Your response should consist solely of the records, written out exactly.

* **Listed records**:
★ ★ ★
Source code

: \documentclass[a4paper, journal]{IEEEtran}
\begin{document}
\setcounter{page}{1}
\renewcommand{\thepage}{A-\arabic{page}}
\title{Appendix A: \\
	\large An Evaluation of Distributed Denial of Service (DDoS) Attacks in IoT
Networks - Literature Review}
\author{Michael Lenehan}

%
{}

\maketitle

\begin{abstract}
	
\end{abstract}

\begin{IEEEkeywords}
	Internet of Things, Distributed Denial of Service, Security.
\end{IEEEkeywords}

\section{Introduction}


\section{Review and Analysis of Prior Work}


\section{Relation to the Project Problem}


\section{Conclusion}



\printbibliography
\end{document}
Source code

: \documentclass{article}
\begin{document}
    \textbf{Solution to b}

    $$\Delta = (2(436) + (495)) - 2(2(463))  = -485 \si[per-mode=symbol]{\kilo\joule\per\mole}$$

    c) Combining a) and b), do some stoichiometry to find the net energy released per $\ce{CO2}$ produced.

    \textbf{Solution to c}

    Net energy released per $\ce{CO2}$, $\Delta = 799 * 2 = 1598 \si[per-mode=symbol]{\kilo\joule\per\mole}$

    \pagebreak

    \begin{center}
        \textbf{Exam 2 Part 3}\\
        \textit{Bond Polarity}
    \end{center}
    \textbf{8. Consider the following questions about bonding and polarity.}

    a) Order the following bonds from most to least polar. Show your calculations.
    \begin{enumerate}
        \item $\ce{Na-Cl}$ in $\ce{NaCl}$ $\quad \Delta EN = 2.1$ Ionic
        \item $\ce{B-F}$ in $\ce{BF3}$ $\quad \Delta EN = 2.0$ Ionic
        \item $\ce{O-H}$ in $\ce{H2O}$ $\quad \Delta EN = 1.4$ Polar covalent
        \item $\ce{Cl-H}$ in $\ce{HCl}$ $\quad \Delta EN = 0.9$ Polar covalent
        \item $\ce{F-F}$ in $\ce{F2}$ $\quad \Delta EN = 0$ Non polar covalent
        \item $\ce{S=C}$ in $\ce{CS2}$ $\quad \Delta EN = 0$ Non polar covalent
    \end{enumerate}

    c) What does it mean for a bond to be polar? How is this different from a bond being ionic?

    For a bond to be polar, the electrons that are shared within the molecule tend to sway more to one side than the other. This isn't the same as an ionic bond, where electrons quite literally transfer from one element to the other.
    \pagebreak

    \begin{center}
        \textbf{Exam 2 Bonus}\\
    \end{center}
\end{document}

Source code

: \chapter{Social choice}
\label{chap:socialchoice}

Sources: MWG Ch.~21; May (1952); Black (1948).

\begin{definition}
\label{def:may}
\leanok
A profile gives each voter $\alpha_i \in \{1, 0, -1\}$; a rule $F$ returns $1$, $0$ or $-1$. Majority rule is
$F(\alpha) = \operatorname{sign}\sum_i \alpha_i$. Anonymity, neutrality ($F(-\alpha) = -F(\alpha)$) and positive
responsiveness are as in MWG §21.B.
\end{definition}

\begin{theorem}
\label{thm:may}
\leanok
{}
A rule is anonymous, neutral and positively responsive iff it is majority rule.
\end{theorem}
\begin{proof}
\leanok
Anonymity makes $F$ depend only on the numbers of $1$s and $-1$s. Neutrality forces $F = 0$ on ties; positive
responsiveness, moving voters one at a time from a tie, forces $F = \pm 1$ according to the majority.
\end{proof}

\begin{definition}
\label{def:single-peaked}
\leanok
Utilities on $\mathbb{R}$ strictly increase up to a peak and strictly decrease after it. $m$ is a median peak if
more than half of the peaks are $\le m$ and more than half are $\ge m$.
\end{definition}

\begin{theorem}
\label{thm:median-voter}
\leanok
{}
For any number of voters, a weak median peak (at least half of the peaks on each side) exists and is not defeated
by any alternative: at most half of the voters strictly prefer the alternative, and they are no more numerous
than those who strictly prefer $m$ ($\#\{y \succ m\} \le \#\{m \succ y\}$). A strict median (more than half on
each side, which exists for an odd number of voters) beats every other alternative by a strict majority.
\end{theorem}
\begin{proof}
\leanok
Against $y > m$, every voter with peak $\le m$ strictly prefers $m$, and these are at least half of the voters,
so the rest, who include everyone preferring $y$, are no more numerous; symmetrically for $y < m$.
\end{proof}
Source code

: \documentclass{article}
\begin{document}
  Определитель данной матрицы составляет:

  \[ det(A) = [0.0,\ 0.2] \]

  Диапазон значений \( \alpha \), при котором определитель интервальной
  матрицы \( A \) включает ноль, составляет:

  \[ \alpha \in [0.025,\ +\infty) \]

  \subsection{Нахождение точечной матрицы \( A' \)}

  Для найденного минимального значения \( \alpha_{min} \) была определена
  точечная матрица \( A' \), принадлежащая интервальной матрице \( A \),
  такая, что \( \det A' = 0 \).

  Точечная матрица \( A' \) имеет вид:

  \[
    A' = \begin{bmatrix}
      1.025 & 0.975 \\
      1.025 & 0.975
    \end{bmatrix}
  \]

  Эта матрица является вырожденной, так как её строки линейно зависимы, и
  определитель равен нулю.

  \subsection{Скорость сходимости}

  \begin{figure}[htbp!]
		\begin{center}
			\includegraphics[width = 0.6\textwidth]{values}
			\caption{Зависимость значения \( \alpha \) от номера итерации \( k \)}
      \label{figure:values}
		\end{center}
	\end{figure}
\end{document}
★ ★ ★
* **Expected answer**:
Source code

: \documentclass[a4paper, journal]{IEEEtran}
\begin{document}
\setcounter{page}{1}
\renewcommand{\thepage}{A-\arabic{page}}
\title{Appendix A: \\
	\large An Evaluation of Distributed Denial of Service (DDoS) Attacks in IoT
Networks - Literature Review}
\author{Michael Lenehan}

%
{}

\maketitle

\begin{abstract}
	
\end{abstract}

\begin{IEEEkeywords}
	Internet of Things, Distributed Denial of Service, Security.
\end{IEEEkeywords}

\section{Introduction}


\section{Review and Analysis of Prior Work}


\section{Relation to the Project Problem}


\section{Conclusion}



\printbibliography
\end{document}
Source code

: \documentclass{article}
\begin{document}
    \textbf{Solution to b}

    $$\Delta = (2(436) + (495)) - 2(2(463))  = -485 \si[per-mode=symbol]{\kilo\joule\per\mole}$$

    c) Combining a) and b), do some stoichiometry to find the net energy released per $\ce{CO2}$ produced.

    \textbf{Solution to c}

    Net energy released per $\ce{CO2}$, $\Delta = 799 * 2 = 1598 \si[per-mode=symbol]{\kilo\joule\per\mole}$

    \pagebreak

    \begin{center}
        \textbf{Exam 2 Part 3}\\
        \textit{Bond Polarity}
    \end{center}
    \textbf{8. Consider the following questions about bonding and polarity.}

    a) Order the following bonds from most to least polar. Show your calculations.
    \begin{enumerate}
        \item $\ce{Na-Cl}$ in $\ce{NaCl}$ $\quad \Delta EN = 2.1$ Ionic
        \item $\ce{B-F}$ in $\ce{BF3}$ $\quad \Delta EN = 2.0$ Ionic
        \item $\ce{O-H}$ in $\ce{H2O}$ $\quad \Delta EN = 1.4$ Polar covalent
        \item $\ce{Cl-H}$ in $\ce{HCl}$ $\quad \Delta EN = 0.9$ Polar covalent
        \item $\ce{F-F}$ in $\ce{F2}$ $\quad \Delta EN = 0$ Non polar covalent
        \item $\ce{S=C}$ in $\ce{CS2}$ $\quad \Delta EN = 0$ Non polar covalent
    \end{enumerate}

    c) What does it mean for a bond to be polar? How is this different from a bond being ionic?

    For a bond to be polar, the electrons that are shared within the molecule tend to sway more to one side than the other. This isn't the same as an ionic bond, where electrons quite literally transfer from one element to the other.
    \pagebreak

    \begin{center}
        \textbf{Exam 2 Bonus}\\
    \end{center}
\end{document}

Source code

: \chapter{Social choice}
\label{chap:socialchoice}

Sources: MWG Ch.~21; May (1952); Black (1948).

\begin{definition}
\label{def:may}
\leanok
A profile gives each voter $\alpha_i \in \{1, 0, -1\}$; a rule $F$ returns $1$, $0$ or $-1$. Majority rule is
$F(\alpha) = \operatorname{sign}\sum_i \alpha_i$. Anonymity, neutrality ($F(-\alpha) = -F(\alpha)$) and positive
responsiveness are as in MWG §21.B.
\end{definition}

\begin{theorem}
\label{thm:may}
\leanok
{}
A rule is anonymous, neutral and positively responsive iff it is majority rule.
\end{theorem}
\begin{proof}
\leanok
Anonymity makes $F$ depend only on the numbers of $1$s and $-1$s. Neutrality forces $F = 0$ on ties; positive
responsiveness, moving voters one at a time from a tie, forces $F = \pm 1$ according to the majority.
\end{proof}

\begin{definition}
\label{def:single-peaked}
\leanok
Utilities on $\mathbb{R}$ strictly increase up to a peak and strictly decrease after it. $m$ is a median peak if
more than half of the peaks are $\le m$ and more than half are $\ge m$.
\end{definition}

\begin{theorem}
\label{thm:median-voter}
\leanok
{}
For any number of voters, a weak median peak (at least half of the peaks on each side) exists and is not defeated
by any alternative: at most half of the voters strictly prefer the alternative, and they are no more numerous
than those who strictly prefer $m$ ($\#\{y \succ m\} \le \#\{m \succ y\}$). A strict median (more than half on
each side, which exists for an odd number of voters) beats every other alternative by a strict majority.
\end{theorem}
\begin{proof}
\leanok
Against $y > m$, every voter with peak $\le m$ strictly prefers $m$, and these are at least half of the voters,
so the rest, who include everyone preferring $y$, are no more numerous; symmetrically for $y < m$.
\end{proof}
Source code

: \documentclass{article}
\begin{document}
  Определитель данной матрицы составляет:

  \[ det(A) = [0.0,\ 0.2] \]

  Диапазон значений \( \alpha \), при котором определитель интервальной
  матрицы \( A \) включает ноль, составляет:

  \[ \alpha \in [0.025,\ +\infty) \]

  \subsection{Нахождение точечной матрицы \( A' \)}

  Для найденного минимального значения \( \alpha_{min} \) была определена
  точечная матрица \( A' \), принадлежащая интервальной матрице \( A \),
  такая, что \( \det A' = 0 \).

  Точечная матрица \( A' \) имеет вид:

  \[
    A' = \begin{bmatrix}
      1.025 & 0.975 \\
      1.025 & 0.975
    \end{bmatrix}
  \]

  Эта матрица является вырожденной, так как её строки линейно зависимы, и
  определитель равен нулю.

  \subsection{Скорость сходимости}

  \begin{figure}[htbp!]
		\begin{center}
			\includegraphics[width = 0.6\textwidth]{values}
			\caption{Зависимость значения \( \alpha \) от номера итерации \( k \)}
      \label{figure:values}
		\end{center}
	\end{figure}
\end{document}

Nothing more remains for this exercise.